Reasonable points. The $100B figure was essentially pulled out of thin air. That's pretty much the only way we can approach this question, for the moment, anyway.
Not sure I can agree with you on the valuation of the cash, though. For investors, a company's cash assets (and all of their other assets, liquid or otherwise) are little more than balance sheet abstractions unless the cash is used to return equity either in the form of dividends or buybacks. Investors have no access to it any other way.

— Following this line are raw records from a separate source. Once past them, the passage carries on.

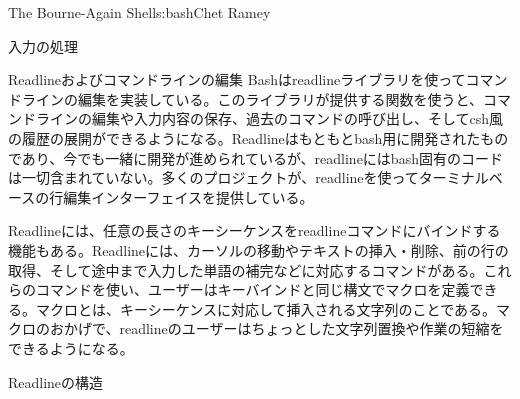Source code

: \begin{aosachapter}{The Bourne-Again Shell}{s:bash}{Chet Ramey}
\begin{aosasect1}{入力の処理}
\begin{aosasect2}{Readlineおよびコマンドラインの編集}
Bashはreadlineライブラリを使ってコマンドラインの編集を実装している。このライブラリが提供する関数を使うと、コマンドラインの編集や入力内容の保存、過去のコマンドの呼び出し、そしてcsh風の履歴の展開ができるようになる。Readlineはもともとbash用に開発されたものであり、今でも一緒に開発が進められているが、readlineにはbash固有のコードは一切含まれていない。多くのプロジェクトが、readlineを使ってターミナルベースの行編集インターフェイスを提供している。

Readlineには、任意の長さのキーシーケンスをreadlineコマンドにバインドする機能もある。Readlineには、カーソルの移動やテキストの挿入・削除、前の行の取得、そして途中まで入力した単語の補完などに対応するコマンドがある。これらのコマンドを使い、ユーザーはキーバインドと同じ構文でマクロを定義できる。マクロとは、キーシーケンスに対応して挿入される文字列のことである。マクロのおかげで、readlineのユーザーはちょっとした文字列置換や作業の短縮をできるようになる。

\begin{aosasect3}{Readlineの構造}


\end{aosasect3}
\end{aosasect2}
\end{aosasect1}
\end{aosachapter}

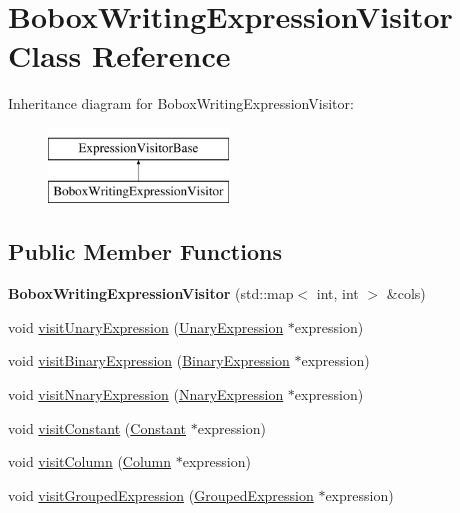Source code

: \hypertarget{class_bobox_writing_expression_visitor}{\section{Bobox\+Writing\+Expression\+Visitor Class Reference}
\label{class_bobox_writing_expression_visitor}
}
Inheritance diagram for Bobox\+Writing\+Expression\+Visitor\+:\begin{figure}[H]
\begin{center}
\leavevmode
\includegraphics[height=2.000000cm]{class_bobox_writing_expression_visitor}
\end{center}
\end{figure}
\subsection*{Public Member Functions}
\begin{DoxyCompactItemize}
\item 
\hypertarget{class_bobox_writing_expression_visitor_a977d27ae446d613bc90fb6e29165504b}{{\bfseries Bobox\+Writing\+Expression\+Visitor} (std\+::map$<$ int, int $>$ \&cols)}\label{class_bobox_writing_expression_visitor_a977d27ae446d613bc90fb6e29165504b}

\item 
void \hyperlink{class_bobox_writing_expression_visitor_abf4dc22d06dd87f35f577db194b69a71}{visit\+Unary\+Expression} (\hyperlink{class_unary_expression}{Unary\+Expression} $\ast$expression)
\item 
void \hyperlink{class_bobox_writing_expression_visitor_a4e7d193e7b5d361c67a0ee0b82628120}{visit\+Binary\+Expression} (\hyperlink{class_binary_expression}{Binary\+Expression} $\ast$expression)
\item 
void \hyperlink{class_bobox_writing_expression_visitor_ac66d4abc015382d70392acc6593196c3}{visit\+Nnary\+Expression} (\hyperlink{class_nnary_expression}{Nnary\+Expression} $\ast$expression)
\item 
void \hyperlink{class_bobox_writing_expression_visitor_aa51161e2a5c08a3f5ca37901fbcc572f}{visit\+Constant} (\hyperlink{class_constant}{Constant} $\ast$expression)
\item 
void \hyperlink{class_bobox_writing_expression_visitor_a2547b638ff123190d33492ed3ce410ea}{visit\+Column} (\hyperlink{class_column}{Column} $\ast$expression)
\item 
void \hyperlink{class_bobox_writing_expression_visitor_a12180fc75d31108cf8c542513e0f1db5}{visit\+Grouped\+Expression} (\hyperlink{class_grouped_expression}{Grouped\+Expression} $\ast$expression)
\end{DoxyCompactItemize}
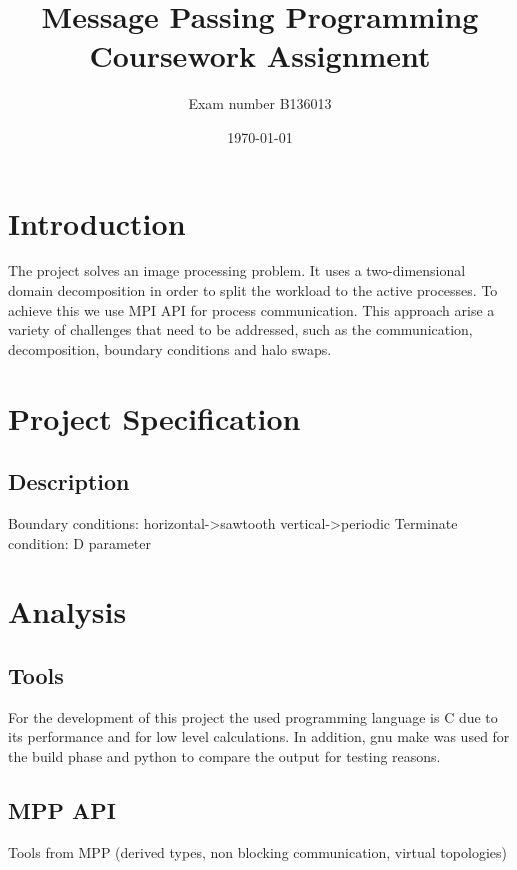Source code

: \documentclass[12pt,a4paper]{article}
\newcommand{\sectionVspacing}{\vspace{15pt}}
\begin{document}
\title{Message Passing Programming Coursework Assignment}
\author{Exam number B136013}
\date{\today}

\makeEPCCtitle

\thispagestyle{empty}

\newpage
\clearpage

\tableofcontents

\newpage
\clearpage

\section{Introduction}
The project solves an image processing problem. It uses a two-dimensional domain decomposition in order to split the workload to the active processes. To achieve this we use MPI API for process communication. This approach arise a variety of challenges that need to be addressed, such as the communication, decomposition, boundary conditions and halo swaps.

\sectionVspacing

\section{Project Specification}
\subsection{Description}
Boundary conditions: horizontal->sawtooth vertical->periodic
Terminate condition: D parameter

\sectionVspacing

\section{Analysis}

\subsection{Tools}
For the development of this project the used programming language is C due to its performance and for low level calculations. In addition, gnu make was used for the build phase and python to compare the output for testing reasons.

\subsection{MPP API}
Tools from MPP (derived types, non blocking communication, virtual topologies)
\end{document}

Cash adds to a company's market value (and debt subtracts from it) and can be used as leverage but only if it were to be bought out entirely by another company. Apple isn't a takeover target though and short of it becomings one (highly unlikely) that cash might as well be on Mars as far as investors are concerned. What it represents to investors is the tantalizing possibility of equity return that the company may or may not provide. How does the market value that? Not so readily.
What this really brings up is the value and purpose of a tax holiday. Moving retained earnings from overseas to the U.S. does nothing if it isn't used for some purpose here that it could not be used for if it was held outside the country. Ideally it is put to work on capital investment, but I think we all know Apple doesn't have the sorts of opportunities that would soak up tens of billions in capital. The only other use is equity return to stockholders, which serves mainly to comfort the already comfortable. I would not refuse the money obviously but I can also see that it's smoke-and-mirrors economics if it's sold as anything but yet another round of trickle-down. In practice this is a great strategy for further enriching the already rich and a terrible way to benefit anyone else.